▶ [Work item] Gather every line below where "Gleichungen" appears.

(Data excerpts)

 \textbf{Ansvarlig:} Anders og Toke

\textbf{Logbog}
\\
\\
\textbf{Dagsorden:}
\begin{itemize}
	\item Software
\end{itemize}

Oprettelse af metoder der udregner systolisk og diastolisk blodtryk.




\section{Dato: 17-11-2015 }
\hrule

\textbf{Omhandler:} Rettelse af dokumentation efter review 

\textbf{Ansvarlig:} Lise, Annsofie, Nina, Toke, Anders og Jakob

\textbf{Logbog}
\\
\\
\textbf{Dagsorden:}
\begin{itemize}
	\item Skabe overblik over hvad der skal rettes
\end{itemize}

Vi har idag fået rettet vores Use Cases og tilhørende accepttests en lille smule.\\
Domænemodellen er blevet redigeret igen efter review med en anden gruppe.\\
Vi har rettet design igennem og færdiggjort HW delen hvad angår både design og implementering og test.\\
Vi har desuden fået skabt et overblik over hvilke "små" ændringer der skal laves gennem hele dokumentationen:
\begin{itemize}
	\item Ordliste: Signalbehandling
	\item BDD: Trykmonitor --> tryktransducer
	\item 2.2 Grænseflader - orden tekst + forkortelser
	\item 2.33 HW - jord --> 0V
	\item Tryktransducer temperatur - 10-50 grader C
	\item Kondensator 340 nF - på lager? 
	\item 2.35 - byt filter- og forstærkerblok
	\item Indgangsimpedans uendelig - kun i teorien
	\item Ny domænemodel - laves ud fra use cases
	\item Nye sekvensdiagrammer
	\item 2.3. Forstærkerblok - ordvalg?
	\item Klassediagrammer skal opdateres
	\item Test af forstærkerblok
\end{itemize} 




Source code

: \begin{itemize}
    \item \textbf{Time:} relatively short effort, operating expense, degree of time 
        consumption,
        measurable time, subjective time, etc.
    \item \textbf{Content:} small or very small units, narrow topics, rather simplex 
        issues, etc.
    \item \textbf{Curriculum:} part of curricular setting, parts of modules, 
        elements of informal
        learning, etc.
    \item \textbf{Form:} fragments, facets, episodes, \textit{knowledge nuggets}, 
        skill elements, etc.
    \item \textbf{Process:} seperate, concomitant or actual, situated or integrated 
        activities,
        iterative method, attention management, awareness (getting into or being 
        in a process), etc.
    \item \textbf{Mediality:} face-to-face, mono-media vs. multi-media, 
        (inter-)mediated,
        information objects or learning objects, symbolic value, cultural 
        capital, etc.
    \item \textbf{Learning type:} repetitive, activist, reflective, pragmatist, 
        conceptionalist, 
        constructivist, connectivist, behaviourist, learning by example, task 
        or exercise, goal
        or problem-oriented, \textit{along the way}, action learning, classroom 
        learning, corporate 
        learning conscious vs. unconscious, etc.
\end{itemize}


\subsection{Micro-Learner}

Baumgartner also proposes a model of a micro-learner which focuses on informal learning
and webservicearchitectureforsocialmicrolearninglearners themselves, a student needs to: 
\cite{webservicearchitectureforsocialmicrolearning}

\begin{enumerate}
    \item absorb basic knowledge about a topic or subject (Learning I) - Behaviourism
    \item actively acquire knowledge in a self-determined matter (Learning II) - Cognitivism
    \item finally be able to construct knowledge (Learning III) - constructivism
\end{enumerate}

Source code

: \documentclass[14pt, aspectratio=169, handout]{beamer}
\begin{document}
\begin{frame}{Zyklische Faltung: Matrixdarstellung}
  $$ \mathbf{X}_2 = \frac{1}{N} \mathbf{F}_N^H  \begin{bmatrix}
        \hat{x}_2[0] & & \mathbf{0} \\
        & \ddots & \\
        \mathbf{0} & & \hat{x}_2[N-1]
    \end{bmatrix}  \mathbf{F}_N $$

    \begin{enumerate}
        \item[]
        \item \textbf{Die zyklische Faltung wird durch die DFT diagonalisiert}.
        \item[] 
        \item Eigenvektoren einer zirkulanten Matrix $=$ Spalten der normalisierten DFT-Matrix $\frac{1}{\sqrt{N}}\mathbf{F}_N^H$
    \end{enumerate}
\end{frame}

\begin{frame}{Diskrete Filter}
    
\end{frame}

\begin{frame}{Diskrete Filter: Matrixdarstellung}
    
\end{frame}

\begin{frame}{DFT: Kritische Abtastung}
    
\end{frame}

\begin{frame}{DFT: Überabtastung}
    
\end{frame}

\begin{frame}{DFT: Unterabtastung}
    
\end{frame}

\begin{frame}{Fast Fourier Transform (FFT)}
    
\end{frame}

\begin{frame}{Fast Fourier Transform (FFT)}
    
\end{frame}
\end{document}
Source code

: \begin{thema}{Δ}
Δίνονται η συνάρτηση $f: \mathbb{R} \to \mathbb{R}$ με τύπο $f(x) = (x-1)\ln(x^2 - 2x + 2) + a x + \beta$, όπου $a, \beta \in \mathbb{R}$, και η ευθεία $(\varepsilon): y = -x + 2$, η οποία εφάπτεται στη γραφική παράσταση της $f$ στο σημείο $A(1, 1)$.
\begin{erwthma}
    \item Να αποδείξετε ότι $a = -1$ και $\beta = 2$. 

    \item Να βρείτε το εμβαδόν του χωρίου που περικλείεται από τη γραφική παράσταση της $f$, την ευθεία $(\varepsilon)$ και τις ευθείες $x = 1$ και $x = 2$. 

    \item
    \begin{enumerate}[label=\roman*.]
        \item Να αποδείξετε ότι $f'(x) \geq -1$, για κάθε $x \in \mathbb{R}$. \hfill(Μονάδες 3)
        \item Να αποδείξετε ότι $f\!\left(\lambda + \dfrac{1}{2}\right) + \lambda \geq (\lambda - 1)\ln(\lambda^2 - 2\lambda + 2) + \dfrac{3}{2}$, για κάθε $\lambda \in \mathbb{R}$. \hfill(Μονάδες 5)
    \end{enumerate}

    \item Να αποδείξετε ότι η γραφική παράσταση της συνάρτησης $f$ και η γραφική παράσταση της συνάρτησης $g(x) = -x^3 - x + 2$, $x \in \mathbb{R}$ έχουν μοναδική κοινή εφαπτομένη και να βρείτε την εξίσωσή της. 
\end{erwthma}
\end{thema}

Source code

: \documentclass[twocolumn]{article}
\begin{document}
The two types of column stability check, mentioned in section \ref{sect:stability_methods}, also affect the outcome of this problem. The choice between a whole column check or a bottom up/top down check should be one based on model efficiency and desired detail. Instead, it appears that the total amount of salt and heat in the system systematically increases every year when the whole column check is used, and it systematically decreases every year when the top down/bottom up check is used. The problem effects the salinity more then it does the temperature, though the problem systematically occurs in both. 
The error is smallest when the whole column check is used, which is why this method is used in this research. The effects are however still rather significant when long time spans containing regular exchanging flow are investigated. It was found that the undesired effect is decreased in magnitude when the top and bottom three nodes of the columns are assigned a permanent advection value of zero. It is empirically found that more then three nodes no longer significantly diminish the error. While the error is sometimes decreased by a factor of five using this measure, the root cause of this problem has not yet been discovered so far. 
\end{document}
--
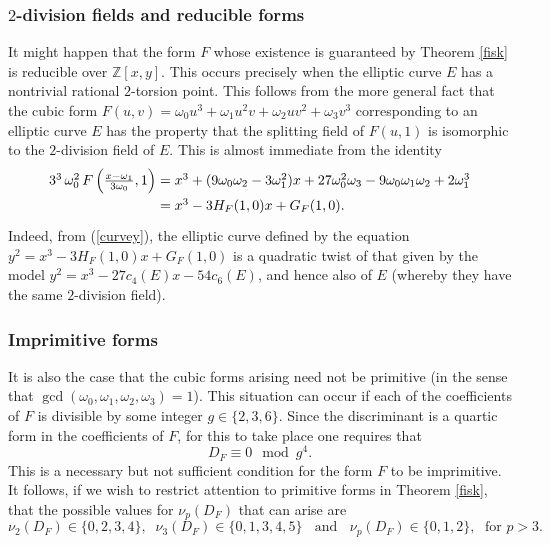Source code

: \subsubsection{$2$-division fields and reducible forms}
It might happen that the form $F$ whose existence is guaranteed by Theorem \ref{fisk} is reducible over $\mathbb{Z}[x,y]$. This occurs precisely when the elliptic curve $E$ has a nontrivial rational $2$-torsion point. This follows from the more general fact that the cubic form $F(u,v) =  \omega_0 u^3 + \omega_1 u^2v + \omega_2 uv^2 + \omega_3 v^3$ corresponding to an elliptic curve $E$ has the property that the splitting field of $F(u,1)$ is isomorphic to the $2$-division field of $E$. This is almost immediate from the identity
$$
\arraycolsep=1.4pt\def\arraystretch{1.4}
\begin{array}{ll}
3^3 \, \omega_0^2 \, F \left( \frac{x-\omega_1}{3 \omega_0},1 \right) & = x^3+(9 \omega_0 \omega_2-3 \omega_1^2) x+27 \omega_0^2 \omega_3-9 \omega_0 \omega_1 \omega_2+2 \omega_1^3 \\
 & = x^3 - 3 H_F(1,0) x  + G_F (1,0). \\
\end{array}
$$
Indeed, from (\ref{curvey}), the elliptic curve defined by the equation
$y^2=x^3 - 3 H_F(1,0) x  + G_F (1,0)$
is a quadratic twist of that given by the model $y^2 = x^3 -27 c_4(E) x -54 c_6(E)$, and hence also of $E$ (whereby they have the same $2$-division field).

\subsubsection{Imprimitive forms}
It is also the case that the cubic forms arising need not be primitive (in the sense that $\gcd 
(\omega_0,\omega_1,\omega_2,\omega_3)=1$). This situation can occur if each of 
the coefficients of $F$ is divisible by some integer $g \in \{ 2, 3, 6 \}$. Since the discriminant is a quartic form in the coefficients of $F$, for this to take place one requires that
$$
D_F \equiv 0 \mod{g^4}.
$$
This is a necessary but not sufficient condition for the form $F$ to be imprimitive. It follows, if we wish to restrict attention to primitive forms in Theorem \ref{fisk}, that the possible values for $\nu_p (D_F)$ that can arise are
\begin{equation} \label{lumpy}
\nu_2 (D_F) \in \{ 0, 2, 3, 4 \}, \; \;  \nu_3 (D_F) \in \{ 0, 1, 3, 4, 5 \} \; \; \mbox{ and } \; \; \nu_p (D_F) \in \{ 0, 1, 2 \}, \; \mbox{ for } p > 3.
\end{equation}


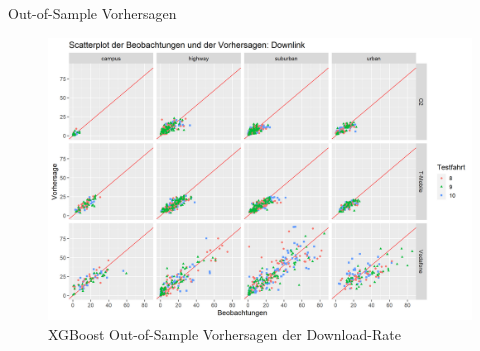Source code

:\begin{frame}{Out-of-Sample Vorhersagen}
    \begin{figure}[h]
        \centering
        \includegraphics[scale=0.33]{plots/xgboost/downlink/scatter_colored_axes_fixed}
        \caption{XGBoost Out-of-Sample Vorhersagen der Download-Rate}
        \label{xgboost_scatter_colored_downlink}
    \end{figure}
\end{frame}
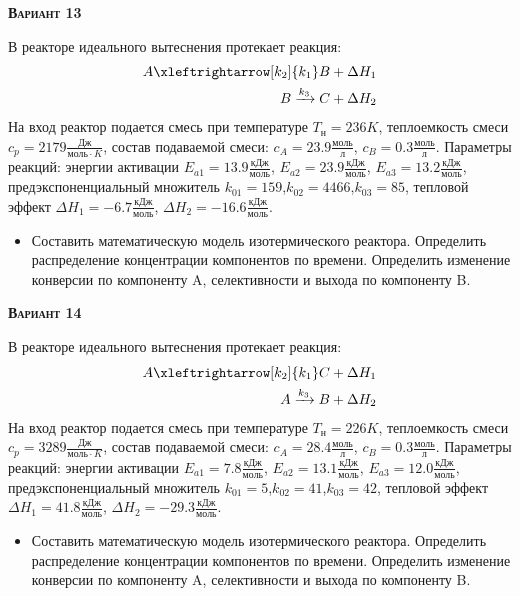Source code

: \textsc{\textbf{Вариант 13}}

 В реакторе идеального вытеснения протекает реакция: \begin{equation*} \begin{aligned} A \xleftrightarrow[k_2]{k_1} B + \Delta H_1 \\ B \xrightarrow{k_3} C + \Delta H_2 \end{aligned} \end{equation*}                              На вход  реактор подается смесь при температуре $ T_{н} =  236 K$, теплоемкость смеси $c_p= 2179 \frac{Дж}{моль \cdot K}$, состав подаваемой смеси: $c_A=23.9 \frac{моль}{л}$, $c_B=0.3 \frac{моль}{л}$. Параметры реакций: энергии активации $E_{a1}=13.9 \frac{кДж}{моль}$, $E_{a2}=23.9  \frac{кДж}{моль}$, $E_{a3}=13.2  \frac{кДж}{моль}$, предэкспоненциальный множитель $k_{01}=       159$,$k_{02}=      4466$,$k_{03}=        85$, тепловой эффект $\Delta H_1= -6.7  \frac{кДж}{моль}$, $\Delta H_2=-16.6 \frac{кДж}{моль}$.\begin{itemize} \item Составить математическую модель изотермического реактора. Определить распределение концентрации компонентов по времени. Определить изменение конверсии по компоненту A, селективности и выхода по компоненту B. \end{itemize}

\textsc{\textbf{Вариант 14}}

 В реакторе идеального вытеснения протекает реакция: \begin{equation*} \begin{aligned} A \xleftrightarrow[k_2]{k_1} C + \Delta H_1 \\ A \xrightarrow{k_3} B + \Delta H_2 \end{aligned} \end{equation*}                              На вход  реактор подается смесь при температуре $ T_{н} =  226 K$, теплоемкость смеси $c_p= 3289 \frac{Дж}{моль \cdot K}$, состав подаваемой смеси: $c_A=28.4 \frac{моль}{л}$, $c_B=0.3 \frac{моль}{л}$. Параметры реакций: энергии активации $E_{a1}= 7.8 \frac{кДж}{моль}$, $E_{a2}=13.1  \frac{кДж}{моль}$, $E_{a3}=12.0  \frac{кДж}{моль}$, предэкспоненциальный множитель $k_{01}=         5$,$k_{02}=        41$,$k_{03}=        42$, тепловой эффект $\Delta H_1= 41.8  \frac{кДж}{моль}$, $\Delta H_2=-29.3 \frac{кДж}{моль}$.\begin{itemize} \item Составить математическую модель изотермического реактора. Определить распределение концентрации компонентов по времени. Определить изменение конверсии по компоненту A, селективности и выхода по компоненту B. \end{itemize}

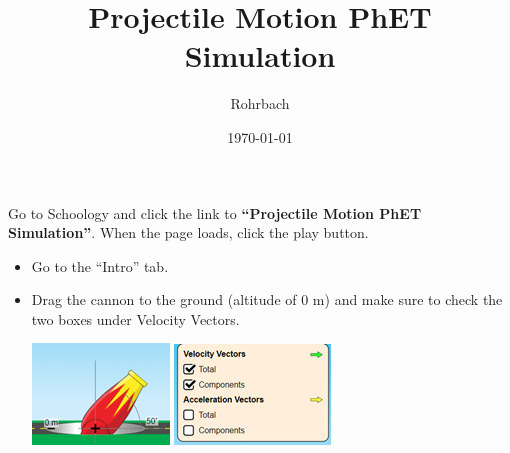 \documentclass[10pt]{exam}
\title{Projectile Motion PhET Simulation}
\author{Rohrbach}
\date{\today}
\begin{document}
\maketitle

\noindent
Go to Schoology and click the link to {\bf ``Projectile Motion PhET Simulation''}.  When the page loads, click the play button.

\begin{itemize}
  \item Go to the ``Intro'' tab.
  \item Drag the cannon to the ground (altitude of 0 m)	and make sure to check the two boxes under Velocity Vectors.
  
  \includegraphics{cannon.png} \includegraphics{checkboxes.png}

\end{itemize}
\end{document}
--
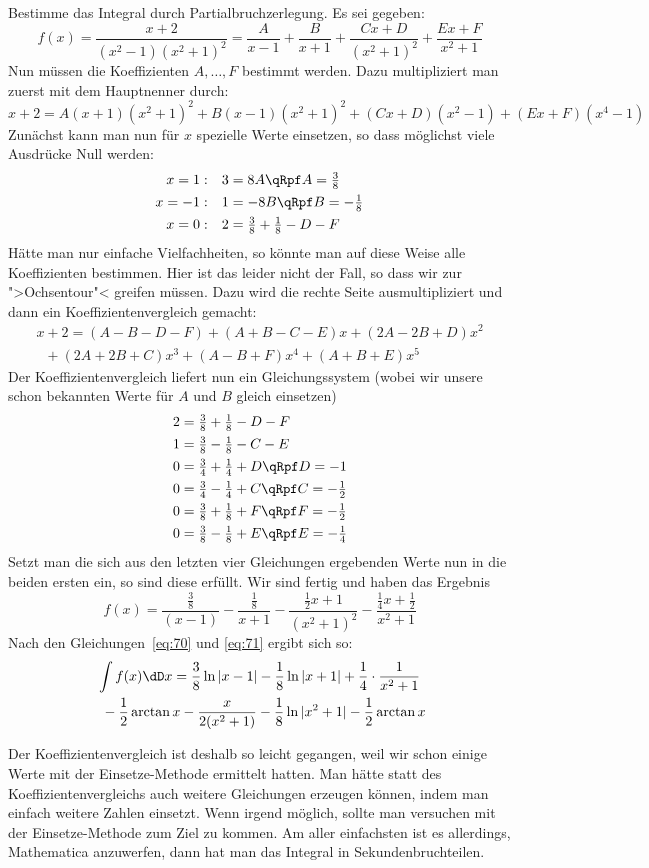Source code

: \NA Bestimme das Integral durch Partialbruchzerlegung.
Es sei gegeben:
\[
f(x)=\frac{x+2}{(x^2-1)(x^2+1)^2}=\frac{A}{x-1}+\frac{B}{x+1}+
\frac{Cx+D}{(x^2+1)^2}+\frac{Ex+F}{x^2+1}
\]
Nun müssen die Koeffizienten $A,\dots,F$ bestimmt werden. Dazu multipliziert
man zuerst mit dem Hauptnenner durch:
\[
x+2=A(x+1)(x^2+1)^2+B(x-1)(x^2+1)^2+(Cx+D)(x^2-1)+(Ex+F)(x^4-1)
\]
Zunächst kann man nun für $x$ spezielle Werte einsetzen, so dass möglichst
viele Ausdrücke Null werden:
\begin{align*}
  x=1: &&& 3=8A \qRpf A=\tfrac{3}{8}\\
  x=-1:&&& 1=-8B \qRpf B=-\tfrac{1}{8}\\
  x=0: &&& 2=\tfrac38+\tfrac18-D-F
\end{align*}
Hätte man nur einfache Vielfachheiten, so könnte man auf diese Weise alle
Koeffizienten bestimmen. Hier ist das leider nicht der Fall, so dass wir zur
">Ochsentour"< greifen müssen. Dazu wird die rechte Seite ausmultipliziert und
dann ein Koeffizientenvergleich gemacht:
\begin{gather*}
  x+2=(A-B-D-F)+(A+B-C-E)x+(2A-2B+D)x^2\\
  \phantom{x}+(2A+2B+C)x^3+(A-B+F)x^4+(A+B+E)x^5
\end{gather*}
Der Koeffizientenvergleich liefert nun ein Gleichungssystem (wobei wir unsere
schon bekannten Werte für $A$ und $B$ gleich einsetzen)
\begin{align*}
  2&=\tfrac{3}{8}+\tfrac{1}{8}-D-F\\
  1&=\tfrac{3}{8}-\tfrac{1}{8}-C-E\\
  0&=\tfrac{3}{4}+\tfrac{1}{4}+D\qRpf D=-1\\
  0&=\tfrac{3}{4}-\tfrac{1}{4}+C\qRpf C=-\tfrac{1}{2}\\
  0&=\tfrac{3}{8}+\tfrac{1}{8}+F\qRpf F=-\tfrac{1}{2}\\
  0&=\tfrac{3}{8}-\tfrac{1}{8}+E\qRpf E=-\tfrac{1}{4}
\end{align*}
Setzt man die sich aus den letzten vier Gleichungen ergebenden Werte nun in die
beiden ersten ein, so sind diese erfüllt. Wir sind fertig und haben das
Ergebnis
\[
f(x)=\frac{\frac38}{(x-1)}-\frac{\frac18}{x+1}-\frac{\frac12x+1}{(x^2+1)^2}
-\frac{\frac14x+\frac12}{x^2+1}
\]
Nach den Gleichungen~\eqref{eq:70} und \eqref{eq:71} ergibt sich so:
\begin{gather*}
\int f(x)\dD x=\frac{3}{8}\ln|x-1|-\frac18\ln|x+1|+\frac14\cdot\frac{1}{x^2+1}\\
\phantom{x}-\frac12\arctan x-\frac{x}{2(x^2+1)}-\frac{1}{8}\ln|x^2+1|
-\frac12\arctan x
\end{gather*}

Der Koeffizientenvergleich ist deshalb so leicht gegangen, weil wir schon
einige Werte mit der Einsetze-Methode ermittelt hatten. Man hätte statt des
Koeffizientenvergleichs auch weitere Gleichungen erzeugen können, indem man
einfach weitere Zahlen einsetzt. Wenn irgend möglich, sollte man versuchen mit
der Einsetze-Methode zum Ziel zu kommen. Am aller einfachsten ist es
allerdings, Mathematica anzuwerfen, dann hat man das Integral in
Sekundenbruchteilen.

▶ [Task output]
Setzt man die sich aus den letzten vier Gleichungen ergebenden Werte nun in die
Nach den Gleichungen~\eqref{eq:70} und \eqref{eq:71} ergibt sich so:
Koeffizientenvergleichs auch weitere Gleichungen erzeugen können, indem man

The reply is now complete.